The calls for the leaders’ deaths will be allowed unless they contain other targets or have two indicators of credibility, such as the location or method, one email said, in a recent change to the company’s rules on violence and incitement.
The temporary policy changes on calls for violence to Russian soldiers apply to Armenia, Azerbaijan, Estonia, Georgia, Hungary, Latvia, Lithuania, Poland, Romania, Russia, Slovakia, and Ukraine, according to one email.
“We are issuing a violent spirit-of-the-policy allowance to allow T1 speech that would otherwise be removed under the Hate Speech policy when: (a) targeting Russian soldiers, EXCEPT prisoners of war, or (b) targeting Russians where it’s clear that the context is the Russian invasion of Ukraine (eg, content mentions the invasion, self-defense, etc.),” it said in the email.

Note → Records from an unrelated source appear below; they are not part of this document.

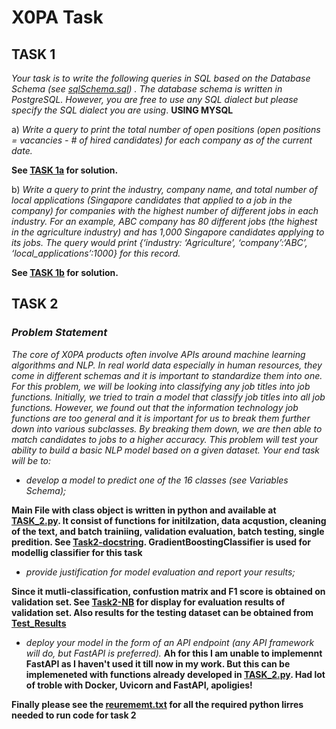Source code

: # X0PA Task
## TASK 1
*Your task is to write the following queries in SQL based on the Database Schema (see [sqlSchema.sql](https://github.com/koulakhilesh/x0pa-task/blob/master/sqlSchema.sql)) . The database schema is written in PostgreSQL. However, you are free to use any SQL dialect but please specify the  SQL dialect you are using*.
**USING MYSQL**

a) *Write a query to print the total number of open positions (open positions = vacancies - # of hired candidates) for each company as of the current date.*

**See [TASK 1a](https://github.com/koulakhilesh/x0pa-task/blob/master/TASK1_A.sql) for solution.**

b) *Write a query to print the industry, company name, and total number of local applications (Singapore candidates that applied to a job in the company) for companies with the highest number of different jobs in each industry. For an example, ABC company has 80 different jobs (the highest in the agriculture industry) and has 1,000 Singapore candidates applying to its jobs. The query would print {‘industry: ‘Agriculture’, ‘company’:‘ABC’, ‘local_applications’:1000} for this record.*

**See [TASK 1b](https://github.com/koulakhilesh/x0pa-task/blob/master/TASK1_B.sql) for solution.**

## TASK 2 
### *Problem Statement*
*The core of X0PA products often involve APIs around machine learning algorithms and NLP. In real world data especially in human resources, they come in different schemas and it is important to standardize them into one. For this problem, we will be looking into classifying any job titles into job
functions. Initially, we tried to train a model that classify job titles into all job functions. However, we found out that the information technology job functions are too general and it is important for us to break them further down into various subclasses. By breaking them down, we are then able to match
candidates to jobs to a higher accuracy. This problem will test your ability to build a basic NLP model based on a given dataset. Your end task
will be to:* 
* *develop a model to predict one of the 16 classes (see Variables Schema);*

**Main File with class object is written in python and available at [TASK_2.py](https://github.com/koulakhilesh/x0pa-task/blob/master/Task2.py). It consist of  functions for initilzation, data acqustion, cleaning of the text, and batch trainiing, validation evaluation, batch testing, single predition. See [Task2-docstring](https://github.com/koulakhilesh/x0pa-task/blob/master/Task2_docstring.txt). GradientBoostingClassifier is used for modellig classifier for this task**

* *provide justification for model evaluation and report your results;*

**Since it mutli-classification, confustion matrix and F1 score is obtained on validation set. See [Task2-NB](https://github.com/koulakhilesh/x0pa-task/blob/master/Task2_NB.ipynb) for display for evaluation results of validation set. Also results for the testing dataset can be obtained from [Test_Results](https://github.com/koulakhilesh/x0pa-task/blob/master/test_y_pred.csv)**

* *deploy your model in the form of an API endpoint (any API framework will do, but FastAPI is
preferred).*
**Ah for this I am unable to implemennt FastAPI as I haven't used it till now in my work. But this can be implemeneted with functions already developed in [TASK_2.py](https://github.com/koulakhilesh/x0pa-task/blob/master/Task2.py). Had lot of troble with Docker, Uvicorn and FastAPI, apoligies!**

**Finally please see the [reurememt.txt](https://github.com/koulakhilesh/x0pa-task/blob/master/requirements.txt) for all the required python lirres needed to run code for task 2**
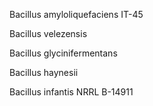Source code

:Bacillus amyloliquefaciens IT-45

Bacillus velezensis

Bacillus glycinifermentans

Bacillus haynesii

Bacillus infantis NRRL B-14911
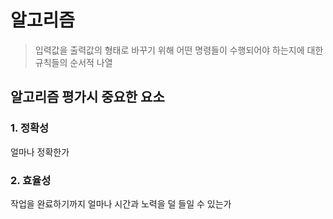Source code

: # 알고리즘
> 입력값을 출력값의 형태로 바꾸기 위해 어떤 명령들이 수행되어야 하는지에 대한 규칙들의 순서적 나열

## 알고리즘 평가시 중요한 요소
### 1. 정확성
얼마나 정확한가
### 2. 효율성
작업을 완료하기까지 얼마나 시간과 노력을 덜 들일 수 있는가
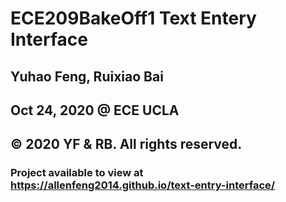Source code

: # ECE209BakeOff1 Text Entery Interface
## Yuhao Feng, Ruixiao Bai
## Oct 24, 2020 @ ECE UCLA
## © 2020 YF & RB. All rights reserved.

### Project available to view at https://allenfeng2014.github.io/text-entry-interface/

“We are doing this because we have observed that in this specific context, ‘Russian soldiers’ is being used as a proxy for the Russian military. The Hate Speech policy continues to prohibit attacks on Russians,” the email stated.
Last week, Russia said it was banning Facebook in the country in response to what it said were restrictions of access to Russian media on the platform. Moscow has cracked down on tech companies, including Twitter TWTR.N, which said it is restricted in the country, during its invasion of Ukraine, which it calls a “special operation.”
Many major social media platforms have announced new content restrictions around the conflict, including blocking Russian state media RT and Sputnik in Europe, and have demonstrated carve-outs in some of their policies during the war.
Emails also showed that Meta would allow praise of the right-wing Azov battalion, which is normally prohibited, in a change first reported by The Intercept.
Meta Joe Osborne previously said the company was “for the time being, making a narrow exception for praise of the Azov Regiment strictly in the context of defending Ukraine, or in their role as part of the Ukraine National Guard.”